NumPy array Attributes-Transpose, Real, Imaginary & flat

In this article, we are going to learn about some of the more attributes that ndarray supports. These are helpful attributes that we need during our operations with ndarray. so let us understand this one by one.

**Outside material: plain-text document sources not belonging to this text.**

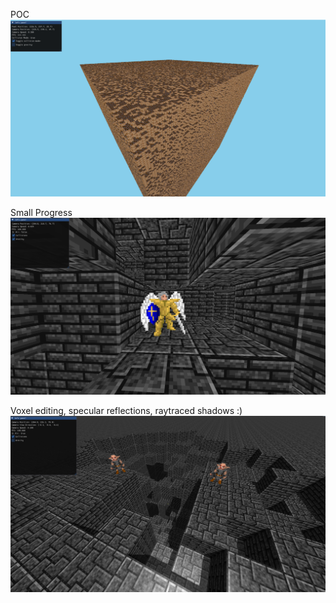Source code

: POC
![Alt text](textures/md.png)

Small Progress
![Alt text](textures/md2.png)

Voxel editing, specular reflections, raytraced shadows :)
![Alt text](textures/md3.png)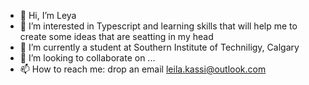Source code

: - 👋 Hi, I’m Leya
- 👀 I’m interested in Typescript and learning skills that will help me to create some ideas that are seatting in my head
- 🌱 I’m currently a student at Southern Institute of Techniligy, Calgary
- 💞️ I’m looking to collaborate on ...
- 📫 How to reach me: drop an email leila.kassi@outlook.com

<!---
Night-Cheza/Night-Cheza is a ✨ special ✨ repository because its `README.md` (this file) appears on your GitHub profile.
You can click the Preview link to take a look at your changes.
--->
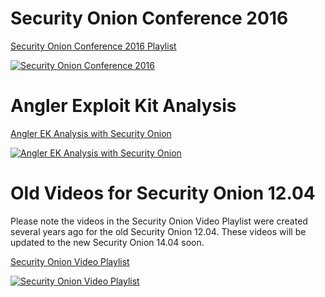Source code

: # Security Onion Conference 2016
[Security Onion Conference 2016 Playlist](https://www.youtube.com/watch?v=ViR405l-ggg&list=PLljFlTO9rB15Tve-LhV5k_5_0HH37eALe)

[![Security Onion Conference 2016](http://img.youtube.com/vi/ViR405l-ggg/0.jpg)](https://www.youtube.com/watch?v=ViR405l-ggg&list=PLljFlTO9rB15Tve-LhV5k_5_0HH37eALe)

# Angler Exploit Kit Analysis
[Angler EK Analysis with Security Onion](https://youtu.be/1qUF3Bv7dIQ)

[![Angler EK Analysis with Security Onion](http://img.youtube.com/vi/1qUF3Bv7dIQ/0.jpg)](https://www.youtube.com/watch?v=1qUF3Bv7dIQ)

# Old Videos for Security Onion 12.04
Please note the videos in the Security Onion Video Playlist were created several years ago for the old Security Onion 12.04.  These videos will be updated to the new Security Onion 14.04 soon.

[Security Onion Video Playlist](https://www.youtube.com/watch?v=dyLbgrdagaA&list=PLMN5wm-C5YjyieO63g8LbaiWTSJRj0DBe)

[![Security Onion Video Playlist](http://img.youtube.com/vi/dyLbgrdagaA/0.jpg)](https://www.youtube.com/watch?v=dyLbgrdagaA&list=PLMN5wm-C5YjyieO63g8LbaiWTSJRj0DBe)

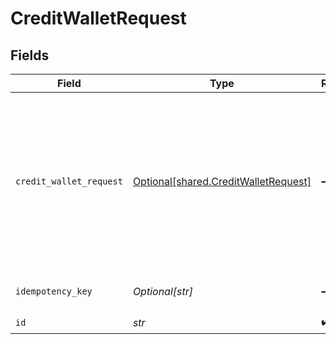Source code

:# CreditWalletRequest


## Fields

| Field                                                                                       | Type                                                                                        | Required                                                                                    | Description                                                                                 | Example                                                                                     |
| ------------------------------------------------------------------------------------------- | ------------------------------------------------------------------------------------------- | ------------------------------------------------------------------------------------------- | ------------------------------------------------------------------------------------------- | ------------------------------------------------------------------------------------------- |
| `credit_wallet_request`                                                                     | [Optional[shared.CreditWalletRequest]](../../models/shared/creditwalletrequest.md)          | :heavy_minus_sign:                                                                          | N/A                                                                                         | {<br/>"amount": {<br/>"asset": "USD/2",<br/>"amount": 100<br/>},<br/>"metadata": {<br/>"key": ""<br/>},<br/>"sources": []<br/>} |
| `idempotency_key`                                                                           | *Optional[str]*                                                                             | :heavy_minus_sign:                                                                          | Use an idempotency key                                                                      |                                                                                             |
| `id`                                                                                        | *str*                                                                                       | :heavy_check_mark:                                                                          | N/A                                                                                         |                                                                                             |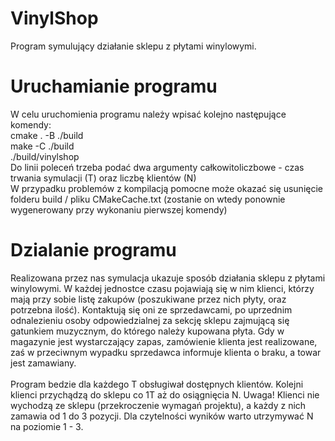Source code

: # VinylShop
Program symulujący działanie sklepu z płytami winylowymi.
# Uruchamianie programu
W celu uruchomienia programu należy wpisać kolejno następujące komendy:<br />
cmake . -B ./build<br />
make -C ./build<br />
./build/vinylshop <T> <N><br />
Do linii poleceń trzeba podać dwa argumenty całkowitoliczbowe - czas trwania symulacji (T) oraz liczbę klientów (N)<br />
W przypadku problemów z kompilacją pomocne może okazać się usunięcie folderu build / pliku CMakeCache.txt (zostanie on wtedy ponownie wygenerowany przy wykonaniu pierwszej komendy)
# Dzialanie programu
Realizowana przez nas symulacja ukazuje sposób działania sklepu z płytami winylowymi. W każdej
jednostce czasu pojawiają się w nim klienci, którzy mają przy sobie listę zakupów (poszukiwane przez
nich płyty, oraz potrzebna ilość). Kontaktują się oni ze sprzedawcami, po uprzednim odnalezieniu
osoby odpowiedzialnej za sekcję sklepu zajmującą się gatunkiem muzycznym, do którego należy
kupowana płyta. Gdy w magazynie jest wystarczający zapas, zamówienie klienta jest realizowane,
zaś w przeciwnym wypadku sprzedawca informuje klienta o braku, a towar jest zamawiany.<br />
<br />
Program bedzie dla każdego T obsługiwał dostępnych klientów. Kolejni klienci przychądzą do sklepu co 1T aż do osiągnięcia N.
Uwaga! Klienci nie wychodzą ze sklepu (przekroczenie wymagań projektu), a każdy z nich zamawia od 1 do 3 pozycji. Dla czytelności wyników warto utrzymywać N na poziomie 1 - 3.

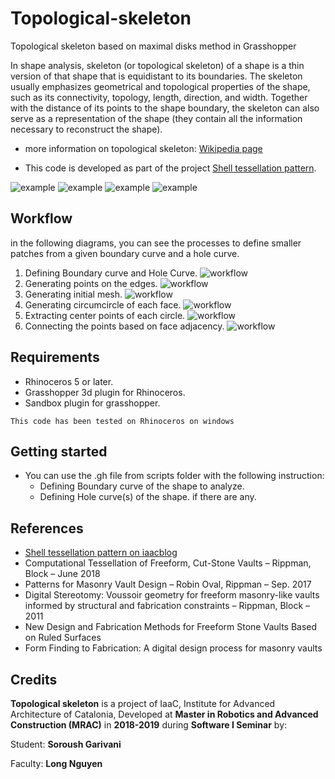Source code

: # Topological-skeleton
Topological skeleton based on maximal disks method in Grasshopper

In shape analysis, skeleton (or topological skeleton) of a shape is a thin version of that shape that is equidistant to its boundaries. The skeleton usually emphasizes geometrical and topological properties of the shape, such as its connectivity, topology, length, direction, and width. Together with the distance of its points to the shape boundary, the skeleton can also serve as a representation of the shape (they contain all the information necessary to reconstruct the shape).

- more information on topological skeleton: [Wikipedia page](https://en.wikipedia.org/wiki/Topological_skeleton)

- This code is developed as part of the project [Shell tessellation pattern](http://www.iaacblog.com/programs/shell-tessellation-patterns/).

![example](doc/examples/0.jpg)
![example](doc/examples/1.jpg)
![example](doc/examples/2.jpg)
![example](doc/examples/3.jpg)

## Workflow
in the following diagrams, you can see the processes to define smaller patches from a given boundary curve and a hole curve.
1. Defining Boundary curve and Hole Curve.
![workflow](doc/workflow/00.jpg)
2. Generating points on the edges.
![workflow](doc/workflow/01.jpg)
3. Generating initial mesh.
![workflow](doc/workflow/02.jpg)
4. Generating circumcircle of each face.
![workflow](doc/workflow/03.jpg)
5. Extracting center points of each circle.
![workflow](doc/workflow/04.jpg)
6. Connecting the points based on face adjacency.
![workflow](doc/workflow/05.jpg)

## Requirements
* Rhinoceros 5 or later.
* Grasshopper 3d plugin for Rhinoceros.
* Sandbox plugin for grasshopper.

`This code has been tested on Rhinoceros on windows`

## Getting started
- You can use the .gh file from scripts folder with the following instruction:
  - Defining Boundary curve of the shape to analyze.
  - Defining Hole curve(s) of the shape. if there are any.


## References
- [Shell tessellation pattern on iaacblog](http://www.iaacblog.com/programs/shell-tessellation-patterns/)
- Computational Tessellation of Freeform, Cut-Stone Vaults – Rippman, Block – June 2018
- Patterns for Masonry Vault Design – Robin Oval, Rippman – Sep. 2017
- Digital Stereotomy: Voussoir geometry for freeform masonry-like vaults informed by structural and fabrication constraints – Rippman, Block – 2011
- New Design and Fabrication Methods for Freeform Stone Vaults Based on Ruled Surfaces
- Form Finding to Fabrication: A digital design process for masonry vaults


## Credits
__Topological skeleton__ is a project of IaaC, Institute for Advanced Architecture of Catalonia, Developed at __Master in Robotics and Advanced Construction (MRAC)__ in __2018-2019__ during __Software I Seminar__ by:

Student: __Soroush Garivani__

Faculty: __Long Nguyen__
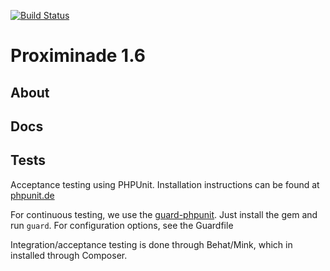 [![Build Status](https://secure.travis-ci.org/proximitybbdo/proximinade.png)](http://travis-ci.org/proximitybbdo/proximinade)

Proximinade 1.6
===============

About
-----

Docs
----

Tests
-----
Acceptance testing using PHPUnit. Installation instructions can be found at [phpunit.de](http://www.phpunit.de/manual/3.6/en/installation.html)

For continuous testing, we use the [guard-phpunit](https://github.com/guard/guard-phpunit). Just install the gem and run `guard`. For configuration options, see the Guardfile

Integration/acceptance testing is done through Behat/Mink, which in installed through Composer.
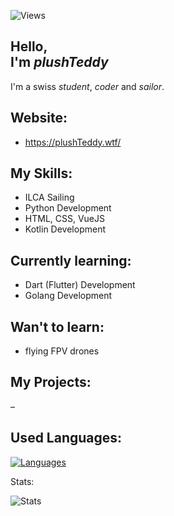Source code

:![Views](https://komarev.com/ghpvc/?username=plushTeddy&label=PROFILE+VIEWS&style=flat&color=5094F0)


[//]: <> (Vercel ReadMe)



Hello, \
I'm _plushTeddy_
-

I'm a swiss _student_, _coder_ and _sailor_.


Website:
-

- https://plushTeddy.wtf/


My Skills:
-

- ILCA Sailing
- Python Development
- HTML, CSS, VueJS
- Kotlin Development


Currently learning:
-

- Dart (Flutter) Development
- Golang Development


Wan't to learn:
-

- flying FPV drones


My Projects:
-

–


Used Languages:
-
[![Languages](https://github-readme-stats.vercel.app/api/top-langs/?username=plushTeddy&layout=compact&border_radius=15)](https://github.com/plushTeddy/)





Stats:


![Stats](https://github-readme-stats.vercel.app/api?username=plushTeddy&show_icons=true&theme=synthwave)


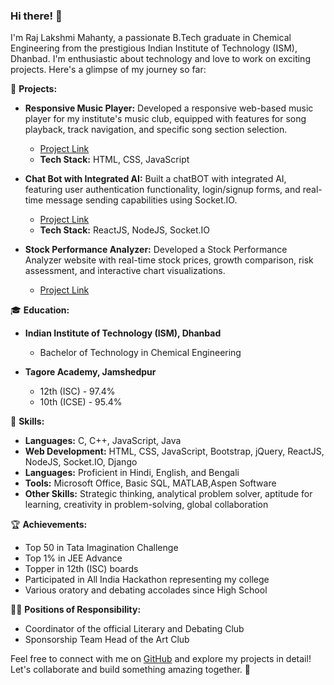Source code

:### Hi there! 👋

I'm Raj Lakshmi Mahanty, a passionate B.Tech graduate in Chemical Engineering from the prestigious Indian Institute of Technology (ISM), Dhanbad. I'm enthusiastic about technology and love to work on exciting projects. Here's a glimpse of my journey so far:

🚀 **Projects:**
- **Responsive Music Player:** Developed a responsive web-based music player for my institute's music club, equipped with features for song playback, track navigation, and specific song section selection.
  - [Project Link](https://rajlakshmimahanty.github.io/MANTHAN.html/)
  - **Tech Stack:** HTML, CSS, JavaScript

- **Chat Bot with Integrated AI:** Built a chatBOT with integrated AI, featuring user authentication functionality, login/signup forms, and real-time message sending capabilities using Socket.IO.
  - [Project Link](https://chat-bot-axvd.onrender.com)
  - **Tech Stack:** ReactJS, NodeJS, Socket.IO

- **Stock Performance Analyzer:** Developed a Stock Performance Analyzer website with real-time stock prices, growth comparison, risk assessment, and interactive chart visualizations.
  - [Project Link](https://bit.ly/3KUpM5U)

🎓 **Education:**
- **Indian Institute of Technology (ISM), Dhanbad**
  - Bachelor of Technology in Chemical Engineering

- **Tagore Academy, Jamshedpur**
  - 12th (ISC) - 97.4%
  - 10th (ICSE) - 95.4%

💼 **Skills:**
- **Languages:** C, C++, JavaScript, Java
- **Web Development:** HTML, CSS, JavaScript, Bootstrap, jQuery, ReactJS, NodeJS, Socket.IO, Django
- **Languages:** Proficient in Hindi, English, and Bengali
- **Tools:** Microsoft Office, Basic SQL, MATLAB,Aspen Software
- **Other Skills:** Strategic thinking, analytical problem solver, aptitude for learning, creativity in problem-solving, global collaboration

🏆 **Achievements:**
- Top 50 in Tata Imagination Challenge
- Top 1% in JEE Advance
- Topper in 12th (ISC) boards
- Participated in All India Hackathon representing my college
- Various oratory and debating accolades since High School

👨‍💼 **Positions of Responsibility:**
- Coordinator of the official Literary and Debating Club
- Sponsorship Team Head of the Art Club

Feel free to connect with me on [GitHub](https://github.com/RajLakshmiMahanty) and explore my projects in detail! Let's collaborate and build something amazing together. 🌟
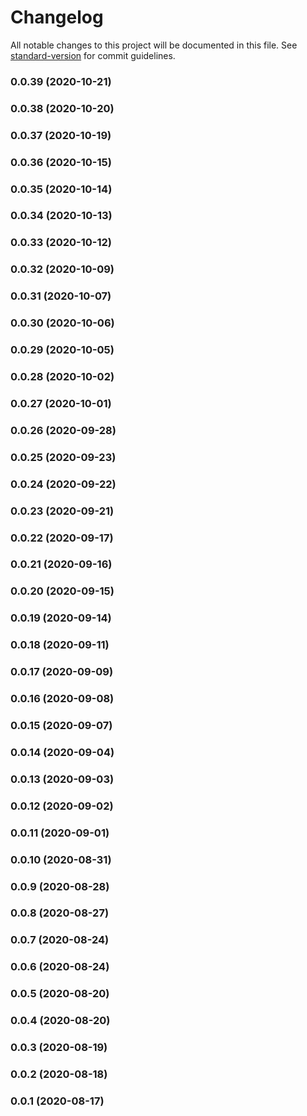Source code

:# Changelog

All notable changes to this project will be documented in this file. See [standard-version](https://github.com/conventional-changelog/standard-version) for commit guidelines.

### 0.0.39 (2020-10-21)

### 0.0.38 (2020-10-20)

### 0.0.37 (2020-10-19)

### 0.0.36 (2020-10-15)

### 0.0.35 (2020-10-14)

### 0.0.34 (2020-10-13)

### 0.0.33 (2020-10-12)

### 0.0.32 (2020-10-09)

### 0.0.31 (2020-10-07)

### 0.0.30 (2020-10-06)

### 0.0.29 (2020-10-05)

### 0.0.28 (2020-10-02)

### 0.0.27 (2020-10-01)

### 0.0.26 (2020-09-28)

### 0.0.25 (2020-09-23)

### 0.0.24 (2020-09-22)

### 0.0.23 (2020-09-21)

### 0.0.22 (2020-09-17)

### 0.0.21 (2020-09-16)

### 0.0.20 (2020-09-15)

### 0.0.19 (2020-09-14)

### 0.0.18 (2020-09-11)

### 0.0.17 (2020-09-09)

### 0.0.16 (2020-09-08)

### 0.0.15 (2020-09-07)

### 0.0.14 (2020-09-04)

### 0.0.13 (2020-09-03)

### 0.0.12 (2020-09-02)

### 0.0.11 (2020-09-01)

### 0.0.10 (2020-08-31)

### 0.0.9 (2020-08-28)

### 0.0.8 (2020-08-27)

### 0.0.7 (2020-08-24)

### 0.0.6 (2020-08-24)

### 0.0.5 (2020-08-20)

### 0.0.4 (2020-08-20)

### 0.0.3 (2020-08-19)

### 0.0.2 (2020-08-18)

### 0.0.1 (2020-08-17)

1. NumPy ndarray.T : Transpose


The first attribute in the list is ndarray.T, which is the Transpose of an array. Transpose gives us the axis rotation of the numpy array when we take the transpose of an array. It transposes rows to columns and columns to rows.let us understand with below example.

import numpy as np

samplearray = np.array([[1.,2.,3.],[4.,5.,6.],[7.,8.,9.]])
samplearray1D = np.array([1,2,3,4,5,6])

print("Transpose of array one:",samplearray.T)
print("Transpose of array Two:",samplearray1D.T)

Output:

Transpose of array one: [[1. 4. 7.]
 [2. 5. 8.]
 [3. 6. 9.]]
Transpose of array Two: [1 2 3 4 5 6]

2.ndarray.real & ndarray.imag


The next two attributes that we have in ndarray are real and imag. We will take an array of imaginary numbers that have the real part and the imaginary part. So if we want to know the real part of all the elements then we can use the
ndarray. real attribute and similarly for the imaginary part we can use the ndarray.imag attribute. Let us understand this with an example below: Here we have an array of imaginary numbers

Python program ndarray.Real

import numpy as np


Imginaryarray = np.array([1 + 1j,2 + 4j,3 + 9j,4 + 16j,5 + 25j,6 + 36j])
print("Real Part of array :",Imginaryarray.real)

Output

Real Part of array : [1. 2. 3. 4. 5. 6.]

Python Program ndarray. imaginary

To determine the imaginary part we do it as:

import numpy as np


Imginaryarray = np.array([1 + 1j,2 + 4j,3 + 9j,4 + 16j,5 + 25j,6 + 36j])
print("Imaginary Part of array",Imginaryarray.imag)

Output:

Imaginary Part of array [ 1.  4.  9. 16. 25. 36.]

3. ndarray.flat


The numpy ndarray.flat attribute. This attribute acts as A 1-D iterator over the array. By using this attribute we can iterate over the array and also we can change the value at a particular or multiple indexes. let us jump to our example to understand this:

import NumPy as np

nd_array = np.arange(1, 10).reshape(3, 3)
print("Sample array is:",nd_array)

print("Access index 3 element: ",nd_array.flat[3])
print("Type of ndarray.flat:",type(nd_array.flat))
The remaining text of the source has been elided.